SUPPLIED MATERIAL:
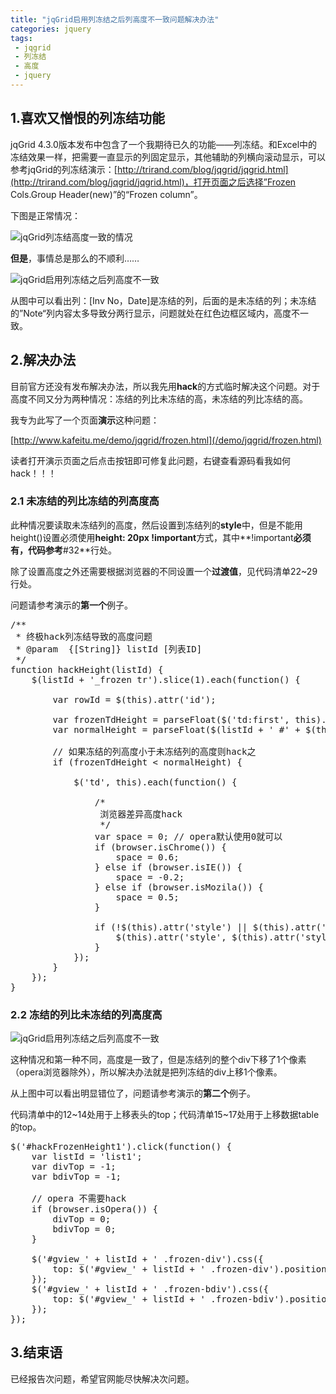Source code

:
 ```yaml
---
title: "jqGrid启用列冻结之后列高度不一致问题解决办法"
categories: jquery 
tags: 
 - jqgrid
 - 列冻结
 - 高度
 - jquery
---
```


## 1.喜欢又憎恨的列冻结功能

jqGrid 4.3.0版本发布中包含了一个我期待已久的功能——列冻结。和Excel中的冻结效果一样，把需要一直显示的列固定显示，其他辅助的列横向滚动显示，可以参考jqGrid的列冻结演示：[http://trirand.com/blog/jqgrid/jqgrid.html](http://trirand.com/blog/jqgrid/jqgrid.html)，打开页面之后选择”Frozen Cols.Group Header(new)”的“Frozen column”。

下图是正常情况：

![jqGrid列冻结高度一致的情况](/files/2012/08/jqgrid-frozen.png)

**但是**，事情总是那么的不顺利……

![jqGrid启用列冻结之后列高度不一致](/files/2012/08/jqgrid-frozen-problem.png)

从图中可以看出列：[Inv No，Date]是冻结的列，后面的是未冻结的列；未冻结的”Note“列内容太多导致分两行显示，问题就处在红色边框区域内，高度不一致。

## 2.解决办法

目前官方还没有发布解决办法，所以我先用**hack**的方式临时解决这个问题。对于高度不同又分为两种情况：冻结的列比未冻结的高，未冻结的列比冻结的高。

我专为此写了一个页面**演示**这种问题：

[http://www.kafeitu.me/demo/jqgrid/frozen.html](/demo/jqgrid/frozen.html)

读者打开演示页面之后点击按钮即可修复此问题，右键查看源码看我如何hack！！！

### 2.1 未冻结的列比冻结的列高度高

此种情况要读取未冻结列的高度，然后设置到冻结列的**style**中，但是不能用height()设置必须使用**height: 20px !important**方式，其中**!important**必须有，代码参考**#32**行处。

除了设置高度之外还需要根据浏览器的不同设置一个**过渡值**，见代码清单22~29行处。

问题请参考演示的**第一个**例子。

<pre class="brush:javascript">
/**
 * 终极hack列冻结导致的高度问题
 * @param  {[String]} listId [列表ID]
 */
function hackHeight(listId) {
    $(listId + '_frozen tr').slice(1).each(function() {

        var rowId = $(this).attr('id');

        var frozenTdHeight = parseFloat($('td:first', this).height());
        var normalHeight = parseFloat($(listId + ' #' + $(this).attr('id')).find('td:first').height());

        // 如果冻结的列高度小于未冻结列的高度则hack之
        if (frozenTdHeight < normalHeight) {

            $('td', this).each(function() {

                /*
                 浏览器差异高度hack
                 */
                var space = 0; // opera默认使用0就可以
                if (browser.isChrome()) {
                    space = 0.6;
                } else if (browser.isIE()) {
                    space = -0.2;
                } else if (browser.isMozila()) {
                    space = 0.5;
                }

                if (!$(this).attr('style') || $(this).attr('style').indexOf('height:') == -1) {
                    $(this).attr('style', $(this).attr('style') + ";height:" + (normalHeight + space) + "px !important");
                }
            });
        }
    });
}
</pre>

### 2.2 冻结的列比未冻结的列高度高

![jqGrid启用列冻结之后列高度不一致](/files/2012/08/jqgrid-frozen-problem1.png)

这种情况和第一种不同，高度是一致了，但是冻结列的整个div下移了1个像素（opera浏览器除外），所以解决办法就是把列冻结的div上移1个像素。

从上图中可以看出明显错位了，问题请参考演示的**第二个**例子。

代码清单中的12~14处用于上移表头的top；代码清单15~17处用于上移数据table的top。

<pre class="brush:javascript">
$('#hackFrozenHeight1').click(function() {
    var listId = 'list1';
    var divTop = -1;
    var bdivTop = -1;

    // opera 不需要hack
    if (browser.isOpera()) {
        divTop = 0;
        bdivTop = 0;
    }

    $('#gview_' + listId + ' .frozen-div').css({
        top: $('#gview_' + listId + ' .frozen-div').position().top + divTop
    });
    $('#gview_' + listId + ' .frozen-bdiv').css({
        top: $('#gview_' + listId + ' .frozen-bdiv').position().top + bdivTop
    });
});
</pre>

## 3.结束语

已经报告次问题，希望官网能尽快解决次问题。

ASSIGNMENT: Every entry above is to be printed again exactly, pictures omitted.

RESPONSE TO THIS EXERCISE:
Source code

:
 ```yaml
---
title: "jqGrid启用列冻结之后列高度不一致问题解决办法"
categories: jquery 
tags: 
 - jqgrid
 - 列冻结
 - 高度
 - jquery
---
```


## 1.喜欢又憎恨的列冻结功能

jqGrid 4.3.0版本发布中包含了一个我期待已久的功能——列冻结。和Excel中的冻结效果一样，把需要一直显示的列固定显示，其他辅助的列横向滚动显示，可以参考jqGrid的列冻结演示：[http://trirand.com/blog/jqgrid/jqgrid.html](http://trirand.com/blog/jqgrid/jqgrid.html)，打开页面之后选择”Frozen Cols.Group Header(new)”的“Frozen column”。

下图是正常情况：

![jqGrid列冻结高度一致的情况](/files/2012/08/jqgrid-frozen.png)

**但是**，事情总是那么的不顺利……

![jqGrid启用列冻结之后列高度不一致](/files/2012/08/jqgrid-frozen-problem.png)

从图中可以看出列：[Inv No，Date]是冻结的列，后面的是未冻结的列；未冻结的”Note“列内容太多导致分两行显示，问题就处在红色边框区域内，高度不一致。

## 2.解决办法

目前官方还没有发布解决办法，所以我先用**hack**的方式临时解决这个问题。对于高度不同又分为两种情况：冻结的列比未冻结的高，未冻结的列比冻结的高。

我专为此写了一个页面**演示**这种问题：

[http://www.kafeitu.me/demo/jqgrid/frozen.html](/demo/jqgrid/frozen.html)

读者打开演示页面之后点击按钮即可修复此问题，右键查看源码看我如何hack！！！

### 2.1 未冻结的列比冻结的列高度高

此种情况要读取未冻结列的高度，然后设置到冻结列的**style**中，但是不能用height()设置必须使用**height: 20px !important**方式，其中**!important**必须有，代码参考**#32**行处。

除了设置高度之外还需要根据浏览器的不同设置一个**过渡值**，见代码清单22~29行处。

问题请参考演示的**第一个**例子。

<pre class="brush:javascript">
/**
 * 终极hack列冻结导致的高度问题
 * @param  {[String]} listId [列表ID]
 */
function hackHeight(listId) {
    $(listId + '_frozen tr').slice(1).each(function() {

        var rowId = $(this).attr('id');

        var frozenTdHeight = parseFloat($('td:first', this).height());
        var normalHeight = parseFloat($(listId + ' #' + $(this).attr('id')).find('td:first').height());

        // 如果冻结的列高度小于未冻结列的高度则hack之
        if (frozenTdHeight < normalHeight) {

            $('td', this).each(function() {

                /*
                 浏览器差异高度hack
                 */
                var space = 0; // opera默认使用0就可以
                if (browser.isChrome()) {
                    space = 0.6;
                } else if (browser.isIE()) {
                    space = -0.2;
                } else if (browser.isMozila()) {
                    space = 0.5;
                }

                if (!$(this).attr('style') || $(this).attr('style').indexOf('height:') == -1) {
                    $(this).attr('style', $(this).attr('style') + ";height:" + (normalHeight + space) + "px !important");
                }
            });
        }
    });
}
</pre>

### 2.2 冻结的列比未冻结的列高度高

![jqGrid启用列冻结之后列高度不一致](/files/2012/08/jqgrid-frozen-problem1.png)

这种情况和第一种不同，高度是一致了，但是冻结列的整个div下移了1个像素（opera浏览器除外），所以解决办法就是把列冻结的div上移1个像素。

从上图中可以看出明显错位了，问题请参考演示的**第二个**例子。

代码清单中的12~14处用于上移表头的top；代码清单15~17处用于上移数据table的top。

<pre class="brush:javascript">
$('#hackFrozenHeight1').click(function() {
    var listId = 'list1';
    var divTop = -1;
    var bdivTop = -1;

    // opera 不需要hack
    if (browser.isOpera()) {
        divTop = 0;
        bdivTop = 0;
    }

    $('#gview_' + listId + ' .frozen-div').css({
        top: $('#gview_' + listId + ' .frozen-div').position().top + divTop
    });
    $('#gview_' + listId + ' .frozen-bdiv').css({
        top: $('#gview_' + listId + ' .frozen-bdiv').position().top + bdivTop
    });
});
</pre>

## 3.结束语

已经报告次问题，希望官网能尽快解决次问题。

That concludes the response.